Data records:

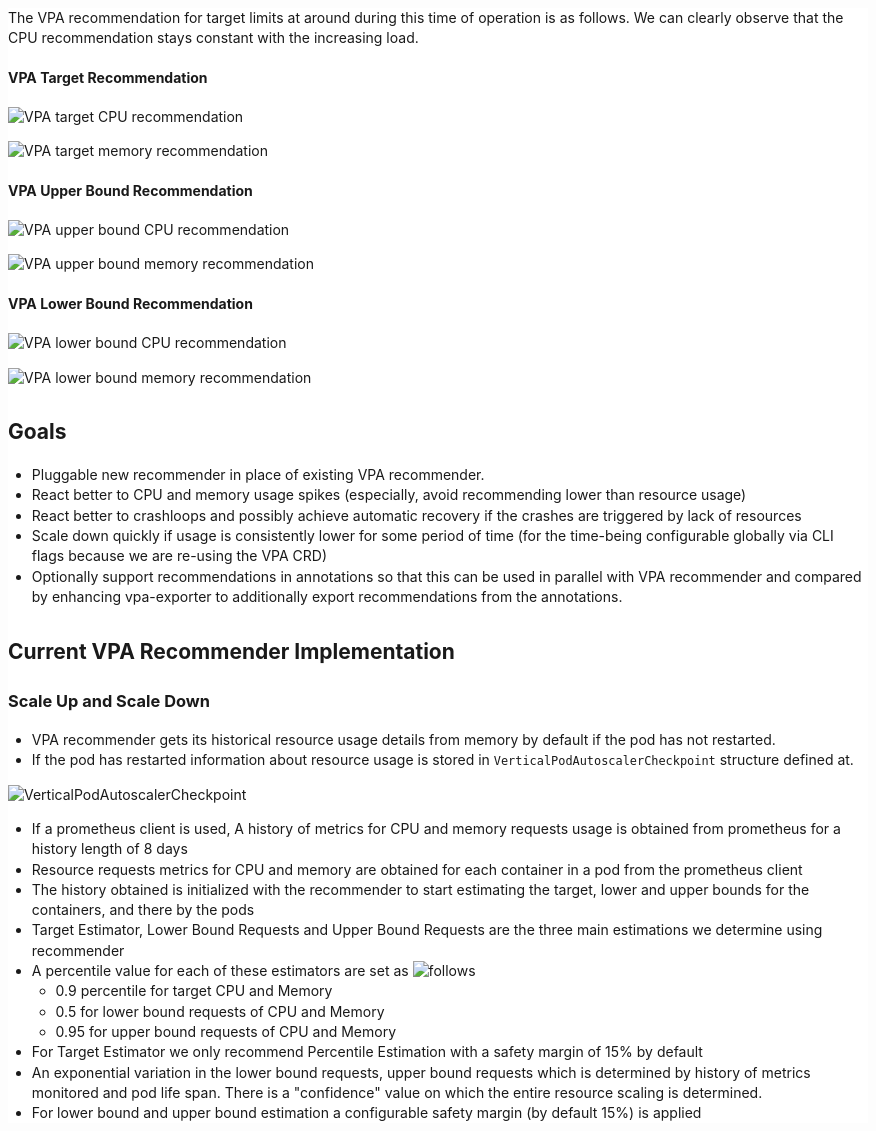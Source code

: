 The VPA recommendation for target limits at around during this time of operation is as follows. We can clearly observe that the CPU recommendation stays constant with the increasing load.

#### VPA Target Recommendation
![VPA target CPU recommendation](https://github.com/kallurbsk/autoscaler/blob/8d3c685b4e621e40ab88516b08334b362462c200/vertical-pod-autoscaler/docs/images/vpa-recommender/vpa_target_recom_cpu.png)

![VPA target memory recommendation](https://github.com/kallurbsk/autoscaler/blob/8d3c685b4e621e40ab88516b08334b362462c200/vertical-pod-autoscaler/docs/images/vpa-recommender/vpa_target_recom_mem.png)

#### VPA Upper Bound Recommendation
![VPA upper bound CPU recommendation](https://github.com/kallurbsk/autoscaler/blob/8d3c685b4e621e40ab88516b08334b362462c200/vertical-pod-autoscaler/docs/images/vpa-recommender/vpa_ub_recom_cpu.png)

![VPA upper bound memory recommendation](https://github.com/kallurbsk/autoscaler/blob/8d3c685b4e621e40ab88516b08334b362462c200/vertical-pod-autoscaler/docs/images/vpa-recommender/vpa_ub_recom_mem.png)

#### VPA Lower Bound Recommendation
![VPA lower bound CPU recommendation](https://github.com/kallurbsk/autoscaler/blob/8d3c685b4e621e40ab88516b08334b362462c200/vertical-pod-autoscaler/docs/images/vpa-recommender/vpa_lb_recom_cpu.png)

![VPA lower bound memory recommendation](https://github.com/kallurbsk/autoscaler/blob/8d3c685b4e621e40ab88516b08334b362462c200/vertical-pod-autoscaler/docs/images/vpa-recommender/vpa_lb_recom_mem.png)

## Goals
- Pluggable new recommender in place of existing VPA recommender.
- React better to CPU and memory usage spikes (especially, avoid recommending lower than resource usage)
- React better to crashloops and possibly achieve automatic recovery if the crashes are triggered by lack of resources
- Scale down quickly if usage is consistently lower for some period of time (for the time-being configurable globally via CLI flags because we are re-using the VPA CRD)
- Optionally support recommendations in annotations so that this can be used in parallel with VPA recommender and compared by enhancing vpa-exporter to additionally export recommendations from the annotations.


## Current VPA Recommender Implementation
### Scale Up and Scale Down
- VPA recommender gets its historical resource usage details from memory by default if the pod has not restarted.
- If the pod has restarted information about resource usage is stored in `VerticalPodAutoscalerCheckpoint` structure defined at. 

![VerticalPodAutoscalerCheckpoint](https://github.com/kallurbsk/autoscaler/blob/8cf6e2698a17cf9e7beb928136980cc78d1b9dfb/vertical-pod-autoscaler/pkg/apis/autoscaling.k8s.io/v1/types.go#L295)
- If a prometheus client is used, A history of metrics for CPU and memory requests usage is obtained from prometheus for a history length of 8 days
- Resource requests metrics for CPU and memory are obtained for each container in a pod from the prometheus client
- The history obtained is initialized with the recommender to start estimating the target, lower and upper bounds for the containers, and there by the pods
- Target Estimator, Lower Bound Requests and Upper Bound Requests are the three main estimations we determine using recommender
- A percentile value for each of these estimators are set as ![follows](https://github.com/kallurbsk/autoscaler/blob/b46a54192da8ab4181346beba13ae1579db82063/vertical-pod-autoscaler/pkg/recommender/logic/recommender.go#L101)
  - 0.9 percentile for target CPU and Memory
  - 0.5 for lower bound requests of CPU and Memory
  - 0.95 for upper bound requests of CPU and Memory
- For Target Estimator we only recommend Percentile Estimation with a safety margin of 15% by default
- An exponential variation in the lower bound requests, upper bound requests which is determined by history of metrics monitored and pod life span. There is a "confidence" value on which the entire resource scaling is determined.
- For lower bound and upper bound estimation a configurable safety margin (by default 15%) is applied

Activity:
Wherever the string "prometheus" occurs in the records above, copy that line.

Response to this task:
- If a prometheus client is used, A history of metrics for CPU and memory requests usage is obtained from prometheus for a history length of 8 days
- Resource requests metrics for CPU and memory are obtained for each container in a pod from the prometheus client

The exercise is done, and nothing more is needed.